Jaemin tidak mengatakan pikirannya yang satu itu. Biarlah dia saja yang menyimpan, karena dia tau kedua orang lainnya yang dia yakini sudah dewasa tidak perlu diberi tau soal sesuatu yang menurutnya sudah sangat jelas. Mark bukan orang jahat dan Jaemin percaya itu.
Tapi yang dipercaya Jeno jelas berbeda. Dia mengedepankan bagaimana Chenle bereaksi pada Mark. Melihat Chenle yang beberapa jam lalu masih tertawa girang tiba-tiba jadi pucat pasi seperti itu, bagaimana Jeno jadi bisa ikut mengiyakan apa yang diyakini Jaemin? Bagi Jeno, Mark sangat bersalah di sana.
Kilas balik ingatannya akan kejadian tempo hari harus terputus begitu dia sadari Chenle menitikkan airmata untuk yang kesekian kali sejak itu. Mulutnya yang sedikit dipenuhi bubur pun perlahan menumpahkan isinya, yang ditanggapi Jeno dengan cepat untuk meraih handuk kecil terdekat. "Lele, jangan begini terus... Kamu harus makan...."
"Kenapa Om Mark di sini?"
Jeno terus mengelap bubur yang mengotori pakaian Chenle. Pertanyaannya ini bukan hal baru. Tidak ada alasan bagi Jeno untuk terus terkaget-kaget oleh pertanyaan yang sama berulang kali.
"Kenapa papa sama mama ketemu Om Mark?"
Masih. Masih pertanyaan yang sama.
"Padahal aku sudah bilang Om Mark jahat sama mama...."
Masih. Belum ada pertanyaan yang baru untuk saat ini. Dan sepertinya juga hal yang sama masih akan terus Chenle pertanyakan, karena dari sekian kali dia bertanya, tak sekalipun Jeno menjawab dengan jawaban yang sedikitnya bisa membuat puas.
"Maafkan papa, Le," kata Jeno. "Maafkan kami semua. Kami salah...."

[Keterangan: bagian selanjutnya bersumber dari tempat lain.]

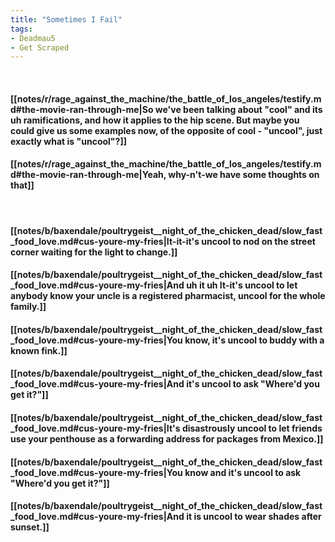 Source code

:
 ```yaml
---
title: "Sometimes I Fail"
tags:
- Deadmau5
- Get Scraped
---
```

&nbsp;
#### [[notes/r/rage_against_the_machine/the_battle_of_los_angeles/testify.md#the-movie-ran-through-me|So we've been talking about "cool" and its uh ramifications, and how it applies to the hip scene. But maybe you could give us some examples now, of the opposite of cool - "uncool", just exactly what is "uncool"?]]
#### [[notes/r/rage_against_the_machine/the_battle_of_los_angeles/testify.md#the-movie-ran-through-me|Yeah, why-n't-we have some thoughts on that]]
&nbsp;
#### [[notes/b/baxendale/poultrygeist__night_of_the_chicken_dead/slow_fast_food_love.md#cus-youre-my-fries|It-it-it's uncool to nod on the street corner waiting for the light to change.]]
#### [[notes/b/baxendale/poultrygeist__night_of_the_chicken_dead/slow_fast_food_love.md#cus-youre-my-fries|And uh it uh  It-it's uncool to let anybody know your uncle is a registered pharmacist, uncool for the whole family.]]
#### [[notes/b/baxendale/poultrygeist__night_of_the_chicken_dead/slow_fast_food_love.md#cus-youre-my-fries|You know, it's uncool to buddy with a known fink.]]
#### [[notes/b/baxendale/poultrygeist__night_of_the_chicken_dead/slow_fast_food_love.md#cus-youre-my-fries|And it's uncool to ask "Where'd you get it?"]]
#### [[notes/b/baxendale/poultrygeist__night_of_the_chicken_dead/slow_fast_food_love.md#cus-youre-my-fries|It's disastrously uncool to let friends use your penthouse as a forwarding address for packages from Mexico.]]
#### [[notes/b/baxendale/poultrygeist__night_of_the_chicken_dead/slow_fast_food_love.md#cus-youre-my-fries|You know and it's uncool to ask "Where'd you get it?"]]
#### [[notes/b/baxendale/poultrygeist__night_of_the_chicken_dead/slow_fast_food_love.md#cus-youre-my-fries|And it is uncool to wear shades after sunset.]]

Yang Jeno lakukan di sana berkali-kali hanya sebatas minta maaf. Maaf yang untuk Chenle juga untuk saat ini tidak begitu berkesan. Sekarang, semua serba salah.
.
.
.
.Tbc.
A/n. Hellaw! Lama tida bertemu, ada yg menunggu tida :( atau malah udah lupa hu nangis ni
Traktiran aq ini hehe!! 👉👈
KAMU SEDANG MEMBACA
[✓] decathect ; noren
FanfictionJeno yakin dirinya adalah lelaki baik-baik. Dia selalu mendengarkan kata-kata orangtuanya untuk tidak memperlakukan orang sembarangan. Kalaupun pada akhirnya dia melanggar, dia tau dia harus bertanggung jawab. Makanya waktu tiba-tiba ada anak kecil...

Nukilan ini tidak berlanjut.